Wagner looked around, making sure no one else had slipped into the courtyard and turned to his file labeled Samantha Holder. “Except for getting in bar fights and receiving verbal reprimands, Samantha didn’t seem to have a problem with officers. Except,” Wagner turned to the back page, “she had to testify on the court martial of her CO. The major was charged with an article 134 in Iraq.”
“English,” Arn said. “Speak-a-English.”
Wagner tapped the paper. “Samantha was called to testify against her Commanding Officer she had been dating while stationed in Kuwait. The military frowns on fraternization. An officer just can’t have relations with enlisted personnel.”
“I wouldn’t think her commander getting prosecuted for it would cause her to hate officers.”
“It might if the officer was seeing two other women,” he closed the file, “at the same time. A woman scorned, and all that. At least that’s how my third wife put it when she tossed my clothes out into the yard one night when I came home… late.”
Arn stood from the picnic table and stretched the kinks out of his legs. “Essentially, we have all four of them potentially hating officers for various reasons enough to want to carry a grudge.”
“But did that hatred escalate into homicide?” Wagner asked. “That’s what I’d be asking.”
“It could,” Arn said. “I guess I need to talk with Ethan Ames again. Besides giving me some muted profile of our killer, Ethan knows more than he told me. He knows the killer, I’d bet.”
A woman testing out a new prostatic leg stumbled into the courtyard while a boy—perhaps her son—remained close to her in case she fell. They sat at a table at the other end of the courtyard and paid Wagner and Arn no mind. “Did you find out if all four of them served together?”
Wagner lit another cigarette from the one burned down between his fingers and snubbed the butt out in the grass. “Winger and Samantha and Seth Barnes all have some things in common from their military careers. Two—Seth and Sam—were both in Iraq at the same time—Sam in the motor pool, Seth in the Rangers before he rotated back to the states. They sent him to Ft. Sill and was there when Winger was stationed there after his tour was completed in theater.”
“Did you find that any knew each other before coming to this part of the country?”
Wagner shook his head. “They could have, there just was nothing to prove they ever did. Except Samantha and Jonah having served together, but we knew that.
“On a positive note, I learned that Frank Mosby had a rare allergy to cocaine. He underwent a nasal reconstruction down in the Denver VA fifteen years ago and was given cocaine for pain during the procedure.”
“They use cocaine in the hospital?”
Wagner flipped through his notes. “Apparently. There is one company manufacturing pharmaceutical grade cocaine for medical purposes, but it is highly regulated by the DEA.”
“But a doctor could have access to it?”
“A medical doctor. Anyway, seems like your friend went into cardiac arrest when he was given medical grade coke.”

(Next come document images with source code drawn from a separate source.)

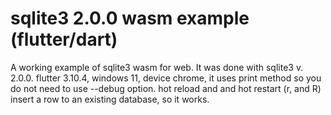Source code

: # sqlite3 2.0.0 wasm example (flutter/dart)
 A working example of sqlite3 wasm for web. It was done with sqlite3 v. 2.0.0. flutter 3.10.4, windows 11, device chrome, it uses print method so you do not need to use --debug option. hot reload and and hot restart (r, and R) insert a row to an existing database, so it works. 

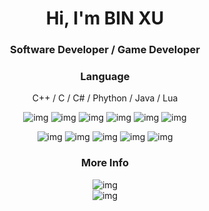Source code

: <h1 align="center">Hi, I'm BIN XU</h1>

<h3 align="center">Software Developer / Game Developer</h3>

<div align="center"> 
  <h3>Language</h3>
  <p>C++ / C / C# / Phython / Java / Lua</p>
  <img src="https://img.shields.io/badge/c++-%2300599C.svg?style=for-the-badge&logo=c%2B%2B&logoColor=white" alt="img"></img>
  <img src="https://img.shields.io/badge/c-%2300599C.svg?style=for-the-badge&logo=c&logoColor=white" alt="img"></img>
  <img src="https://img.shields.io/badge/c%23-%23239120.svg?style=for-the-badge&logo=csharp&logoColor=white" alt="img"></img>
  <img src="https://img.shields.io/badge/python-3670A0?style=for-the-badge&logo=python&logoColor=ffdd54" alt="img"></img>
  <img src="https://img.shields.io/badge/java-%23ED8B00.svg?style=for-the-badge&logo=openjdk&logoColor=white" alt="img"></img>
  <img src="https://img.shields.io/badge/lua-%232C2D72.svg?style=for-the-badge&logo=lua&logoColor=white" alt="img"></img>

  <img src="" alt="img"></img>
  <img src="" alt="img"></img>
  <img src="" alt="img"></img>
  <img src="" alt="img"></img>
  <img src="" alt="img"></img>

  <div align="center">
  <h3>More Info</h3>
  <img src="https://github-readme-stats.vercel.app/api/top-langs/?username=vrymuxstf&langs_count=14&count_private=true&layout=compact&include_all_commits=true" alt="img" />
    <br/>
  <img src="https://github-readme-stats.vercel.app/api?username=vrymuxstf&show_icons=true&hide_title=true&count_private=true" alt="img" />
</div>
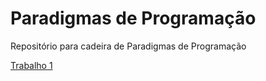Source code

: # Paradigmas de Programação

Repositório para cadeira de Paradigmas de Programação

[Trabalho 1](paradigmasdp/T1)
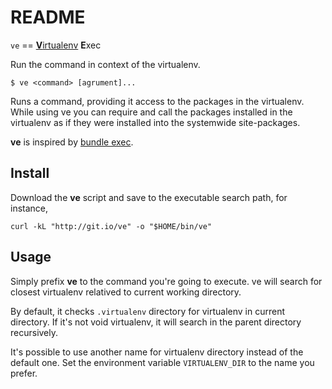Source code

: # README

`ve` == [**V**irtualenv](1) **E**xec

Run the command in context of the virtualenv.

    $ ve <command> [agrument]...

Runs a command, providing it access to the packages in the virtualenv. While
using ve you can require and call the packages installed in the virtualenv as
if they were installed into the systemwide site-packages.

**ve** is inspired by [bundle exec](2).

## Install

Download the **ve** script and save to the executable search path, for
instance,

    curl -kL "http://git.io/ve" -o "$HOME/bin/ve"

## Usage

Simply prefix **ve** to the command you're going to execute.  ve will search
for closest virtualenv relatived to current working directory.

By default, it checks `.virtualenv` directory for virtualenv in current 
directory. If it's not void virtualenv, it will search in the parent directory
recursively.

It's possible to use another name for virtualenv directory instead of the
default one.  Set the environment variable `VIRTUALENV_DIR` to the name you
prefer.

 [1]: http://www.virtualenv.org/
 [2]: http://gembundler.com/v1.3/bundle_exec.html
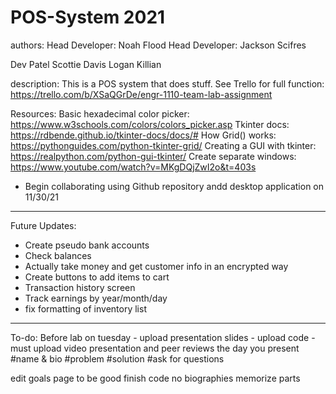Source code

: # POS-System 2021

authors:
Head Developer: Noah Flood
Head Developer: Jackson Scifres

Dev Patel
Scottie Davis
Logan Killian

description:
This is a POS system that does stuff. See Trello for full function:
https://trello.com/b/XSaQGrDe/engr-1110-team-lab-assignment

Resources:
Basic hexadecimal color picker: https://www.w3schools.com/colors/colors_picker.asp 
Tkinter docs: https://rdbende.github.io/tkinter-docs/docs/# 
How Grid() works: https://pythonguides.com/python-tkinter-grid/ 
Creating a GUI with tkinter: https://realpython.com/python-gui-tkinter/ 
Create separate windows: https://www.youtube.com/watch?v=MKgDQjZwI2o&t=403s

- Begin collaborating using Github repository andd desktop application on 11/30/21

------------------------------------------------------------
Future Updates:

- Create pseudo bank accounts
- Check balances
- Actually take money and get customer info in an encrypted way
- Create buttons to add items to cart
- Transaction history screen
- Track earnings by year/month/day
- fix formatting of inventory list

------------------------------------------------------------

To-do:
Before lab on tuesday - upload presentation slides - upload code - must upload video presentation and peer reviews the day you present
#name & bio
#problem
#solution
#ask for questions

edit goals page to be good
finish code 
no biographies 
memorize parts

“So he wasn’t a user,” Arn said. “Helen will be glad to hear that, though she already knew it.” Arn popped a piece of gun and moved upwind from Wagner’s smoke, wondering how the ME could have missed something as obvious as Steve’s allergy when it appeared as if he OD’d. “How about the other victims?”

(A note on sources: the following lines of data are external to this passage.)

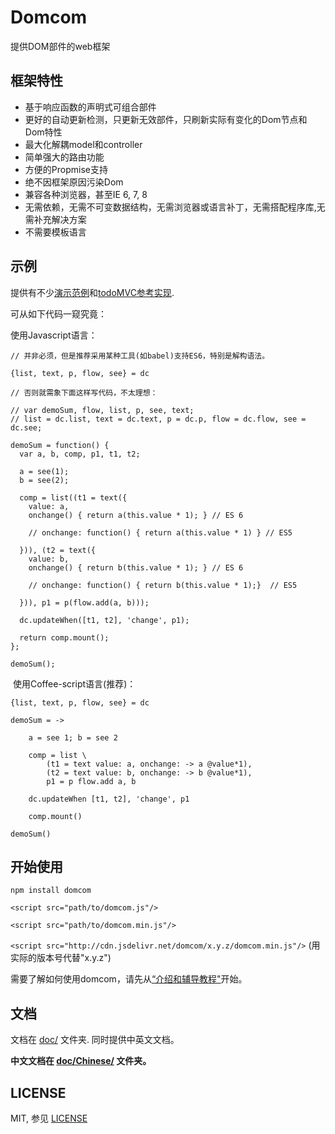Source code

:# Domcom

  提供DOM部件的web框架

## 框架特性

* 基于响应函数的声明式可组合部件
* 更好的自动更新检测，只更新无效部件，只刷新实际有变化的Dom节点和Dom特性
* 最大化解耦model和controller
* 简单强大的路由功能
* 方便的Propmise支持
* 绝不因框架原因污染Dom
* 兼容各种浏览器，甚至IE 6, 7, 8
* 无需依赖，无需不可变数据结构，无需浏览器或语言补丁，无需搭配程序库,无需补充解决方案
* 不需要模板语言

## 示例

  提供有不少[演示范例](https://github.com/taijiweb/domcom/tree/master/demo)和[todoMVC参考实现](https://github.com/taijiweb/domcom/tree/master/demo/todomvc).

  可从如下代码一窥究竟：

  使用Javascript语言：

    // 并非必须，但是推荐采用某种工具(如babel)支持ES6，特别是解构语法。

    {list, text, p, flow, see} = dc

    // 否则就需象下面这样写代码，不太理想：

    // var demoSum, flow, list, p, see, text;​
    // list = dc.list, text = dc.text, p = dc.p, flow = dc.flow, see = dc.see;
    ​
    demoSum = function() {
      var a, b, comp, p1, t1, t2;

      a = see(1);
      b = see(2);

      comp = list((t1 = text({
        value: a,
        onchange() { return a(this.value * 1); } // ES 6

        // onchange: function() { return a(this.value * 1) } // ES5

      })), (t2 = text({
        value: b,
        onchange() { return b(this.value * 1); } // ES 6

        // onchange: function() { return b(this.value * 1);}  // ES5

      })), p1 = p(flow.add(a, b)));

      dc.updateWhen([t1, t2], 'change', p1);

      return comp.mount();
    };
    ​
    demoSum();
​
  使用Coffee-script语言(推荐)：

    {list, text, p, flow, see} = dc

    demoSum = ->

        a = see 1; b = see 2

        comp = list \
            (t1 = text value: a, onchange: -> a @value*1),
            (t2 = text value: b, onchange: -> b @value*1),
            p1 = p flow.add a, b

        dc.updateWhen [t1, t2], 'change', p1

        comp.mount()

    demoSum()

## 开始使用

`npm install domcom`

`<script src="path/to/domcom.js"/>`

`<script src="path/to/domcom.min.js"/>`

`<script src="http://cdn.jsdelivr.net/domcom/x.y.z/domcom.min.js"/>` (用实际的版本号代替"x.y.z")

需要了解如何使用domcom，请先从[“介绍和辅导教程"](https://github.com/taijiweb/domcom/tree/master/doc/Chinese/介绍和辅导教程.md)开始。

## 文档

  文档在 [doc/](https://github.com/taijiweb/domcom/tree/master/doc) 文件夹. 同时提供中英文文档。

  **中文文档在 [doc/Chinese/](https://github.com/taijiweb/domcom/tree/master/doc/Chinese) 文件夹。**

## LICENSE
MIT, 参见 [LICENSE](https://github.com/taijiweb/domcom/blob/master/LICENSE)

Wagner shrugged. “Nothing to connect any of them except they were all officers. None served with each other in Vietnam, and none had the same jobs. They were as strangers to one another as ever can be.”
He stood and closed his files. “So you see, all the work it took to get their files was a waste of time.”
“I don’t see it that way,” Arn said. “You came up with a lot of excellent information.”